◆ **Task directions**
Wherever the string "true" appears in the records, return the line that holds it.
START Data to process
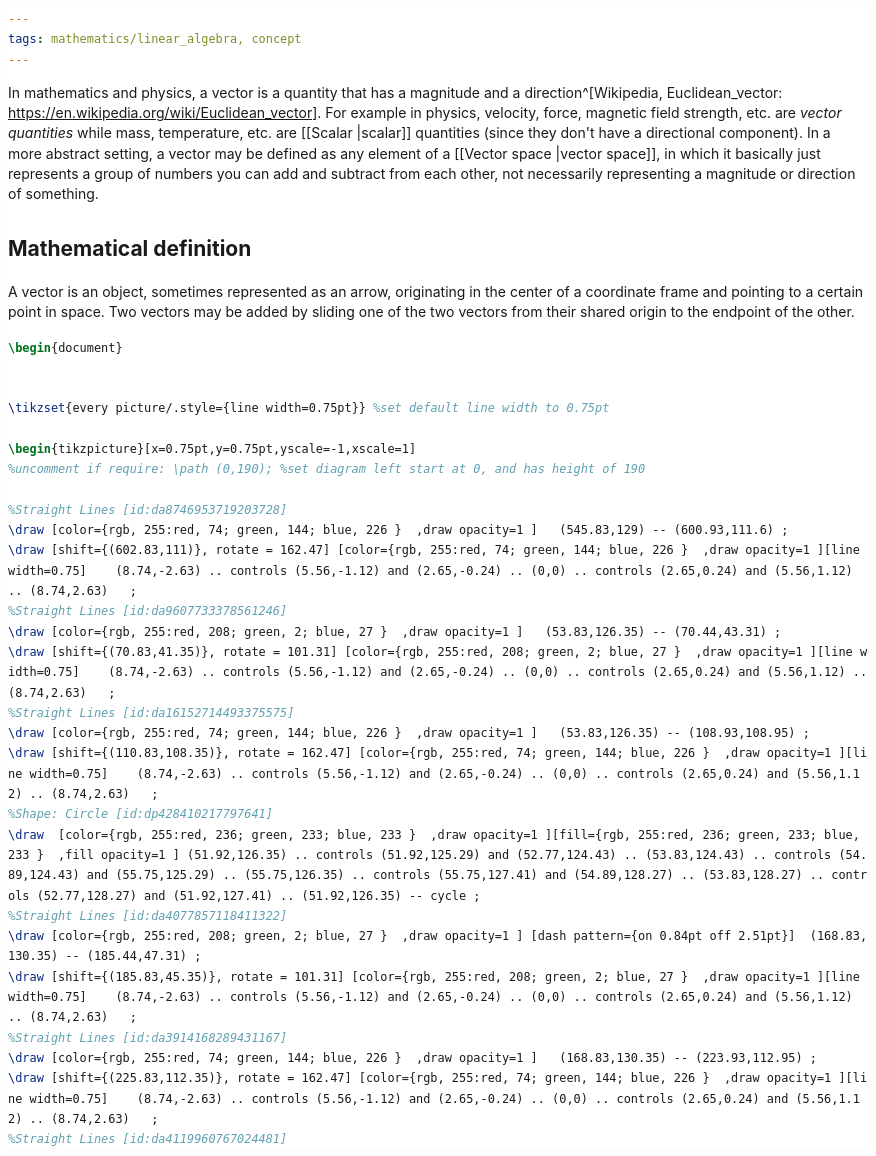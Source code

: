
```yaml
---
tags: mathematics/linear_algebra, concept
---
```

In mathematics and physics, a vector is a quantity that has a magnitude and a direction^[Wikipedia, Euclidean_vector: https://en.wikipedia.org/wiki/Euclidean_vector]. For example in physics, velocity, force, magnetic field strength, etc. are _vector quantities_ while mass, temperature, etc. are [[Scalar |scalar]] quantities (since they don't have a directional component). In a more abstract setting, a vector may be defined as any element of a [[Vector space |vector space]], in which it basically just represents a group of numbers you can add and subtract from each other, not necessarily representing a magnitude or direction of something.

## Mathematical definition
A vector is an object, sometimes represented as an arrow, originating in the center of a coordinate frame and pointing to a certain point in space. Two vectors may be added by sliding one of the two vectors from their shared origin to the endpoint of the other.
```tikz
\begin{document}


\tikzset{every picture/.style={line width=0.75pt}} %set default line width to 0.75pt        

\begin{tikzpicture}[x=0.75pt,y=0.75pt,yscale=-1,xscale=1]
%uncomment if require: \path (0,190); %set diagram left start at 0, and has height of 190

%Straight Lines [id:da8746953719203728] 
\draw [color={rgb, 255:red, 74; green, 144; blue, 226 }  ,draw opacity=1 ]   (545.83,129) -- (600.93,111.6) ;
\draw [shift={(602.83,111)}, rotate = 162.47] [color={rgb, 255:red, 74; green, 144; blue, 226 }  ,draw opacity=1 ][line width=0.75]    (8.74,-2.63) .. controls (5.56,-1.12) and (2.65,-0.24) .. (0,0) .. controls (2.65,0.24) and (5.56,1.12) .. (8.74,2.63)   ;
%Straight Lines [id:da9607733378561246] 
\draw [color={rgb, 255:red, 208; green, 2; blue, 27 }  ,draw opacity=1 ]   (53.83,126.35) -- (70.44,43.31) ;
\draw [shift={(70.83,41.35)}, rotate = 101.31] [color={rgb, 255:red, 208; green, 2; blue, 27 }  ,draw opacity=1 ][line width=0.75]    (8.74,-2.63) .. controls (5.56,-1.12) and (2.65,-0.24) .. (0,0) .. controls (2.65,0.24) and (5.56,1.12) .. (8.74,2.63)   ;
%Straight Lines [id:da16152714493375575] 
\draw [color={rgb, 255:red, 74; green, 144; blue, 226 }  ,draw opacity=1 ]   (53.83,126.35) -- (108.93,108.95) ;
\draw [shift={(110.83,108.35)}, rotate = 162.47] [color={rgb, 255:red, 74; green, 144; blue, 226 }  ,draw opacity=1 ][line width=0.75]    (8.74,-2.63) .. controls (5.56,-1.12) and (2.65,-0.24) .. (0,0) .. controls (2.65,0.24) and (5.56,1.12) .. (8.74,2.63)   ;
%Shape: Circle [id:dp428410217797641] 
\draw  [color={rgb, 255:red, 236; green, 233; blue, 233 }  ,draw opacity=1 ][fill={rgb, 255:red, 236; green, 233; blue, 233 }  ,fill opacity=1 ] (51.92,126.35) .. controls (51.92,125.29) and (52.77,124.43) .. (53.83,124.43) .. controls (54.89,124.43) and (55.75,125.29) .. (55.75,126.35) .. controls (55.75,127.41) and (54.89,128.27) .. (53.83,128.27) .. controls (52.77,128.27) and (51.92,127.41) .. (51.92,126.35) -- cycle ;
%Straight Lines [id:da4077857118411322] 
\draw [color={rgb, 255:red, 208; green, 2; blue, 27 }  ,draw opacity=1 ] [dash pattern={on 0.84pt off 2.51pt}]  (168.83,130.35) -- (185.44,47.31) ;
\draw [shift={(185.83,45.35)}, rotate = 101.31] [color={rgb, 255:red, 208; green, 2; blue, 27 }  ,draw opacity=1 ][line width=0.75]    (8.74,-2.63) .. controls (5.56,-1.12) and (2.65,-0.24) .. (0,0) .. controls (2.65,0.24) and (5.56,1.12) .. (8.74,2.63)   ;
%Straight Lines [id:da3914168289431167] 
\draw [color={rgb, 255:red, 74; green, 144; blue, 226 }  ,draw opacity=1 ]   (168.83,130.35) -- (223.93,112.95) ;
\draw [shift={(225.83,112.35)}, rotate = 162.47] [color={rgb, 255:red, 74; green, 144; blue, 226 }  ,draw opacity=1 ][line width=0.75]    (8.74,-2.63) .. controls (5.56,-1.12) and (2.65,-0.24) .. (0,0) .. controls (2.65,0.24) and (5.56,1.12) .. (8.74,2.63)   ;
%Straight Lines [id:da4119960767024481] 
```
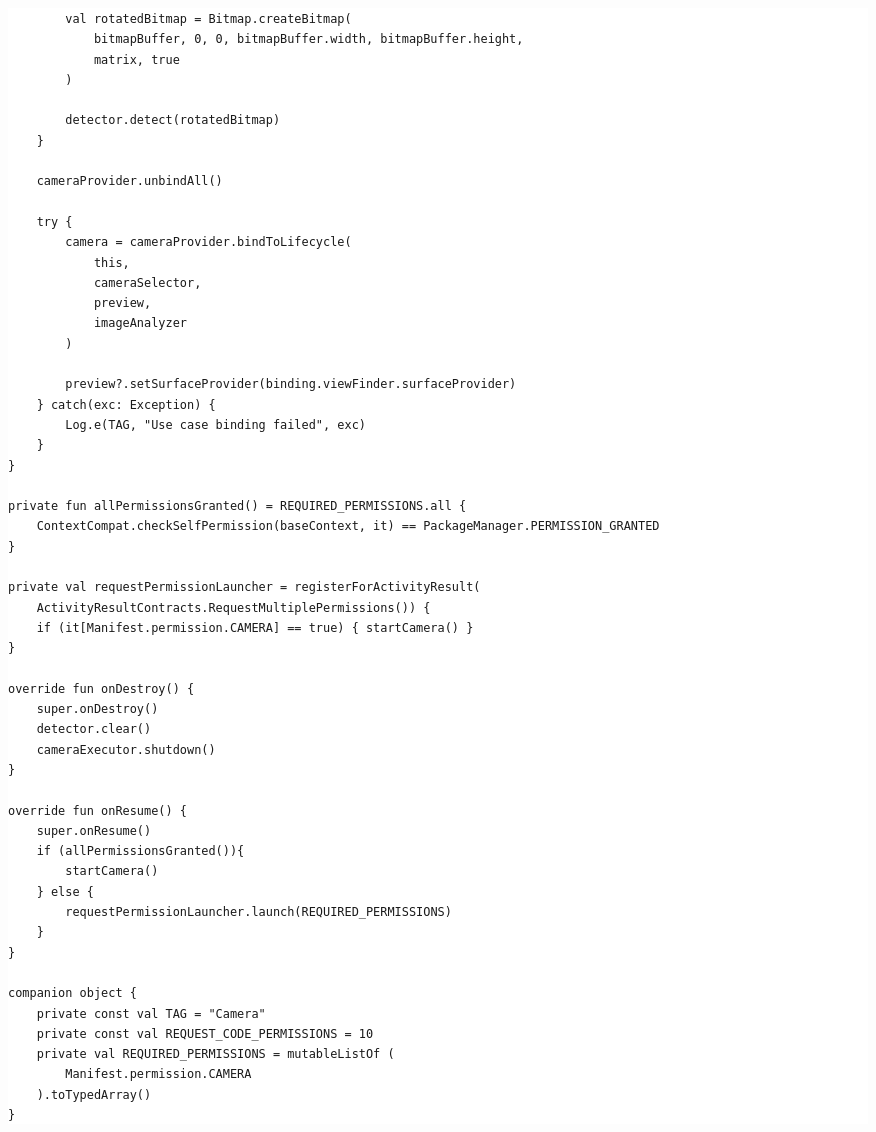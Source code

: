             val rotatedBitmap = Bitmap.createBitmap(
                bitmapBuffer, 0, 0, bitmapBuffer.width, bitmapBuffer.height,
                matrix, true
            )

            detector.detect(rotatedBitmap)
        }

        cameraProvider.unbindAll()

        try {
            camera = cameraProvider.bindToLifecycle(
                this,
                cameraSelector,
                preview,
                imageAnalyzer
            )

            preview?.setSurfaceProvider(binding.viewFinder.surfaceProvider)
        } catch(exc: Exception) {
            Log.e(TAG, "Use case binding failed", exc)
        }
    }

    private fun allPermissionsGranted() = REQUIRED_PERMISSIONS.all {
        ContextCompat.checkSelfPermission(baseContext, it) == PackageManager.PERMISSION_GRANTED
    }

    private val requestPermissionLauncher = registerForActivityResult(
        ActivityResultContracts.RequestMultiplePermissions()) {
        if (it[Manifest.permission.CAMERA] == true) { startCamera() }
    }

    override fun onDestroy() {
        super.onDestroy()
        detector.clear()
        cameraExecutor.shutdown()
    }

    override fun onResume() {
        super.onResume()
        if (allPermissionsGranted()){
            startCamera()
        } else {
            requestPermissionLauncher.launch(REQUIRED_PERMISSIONS)
        }
    }

    companion object {
        private const val TAG = "Camera"
        private const val REQUEST_CODE_PERMISSIONS = 10
        private val REQUIRED_PERMISSIONS = mutableListOf (
            Manifest.permission.CAMERA
        ).toTypedArray()
    }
END Data to process
◆ **Result of this exercise**
                matrix, true
        if (it[Manifest.permission.CAMERA] == true) { startCamera() }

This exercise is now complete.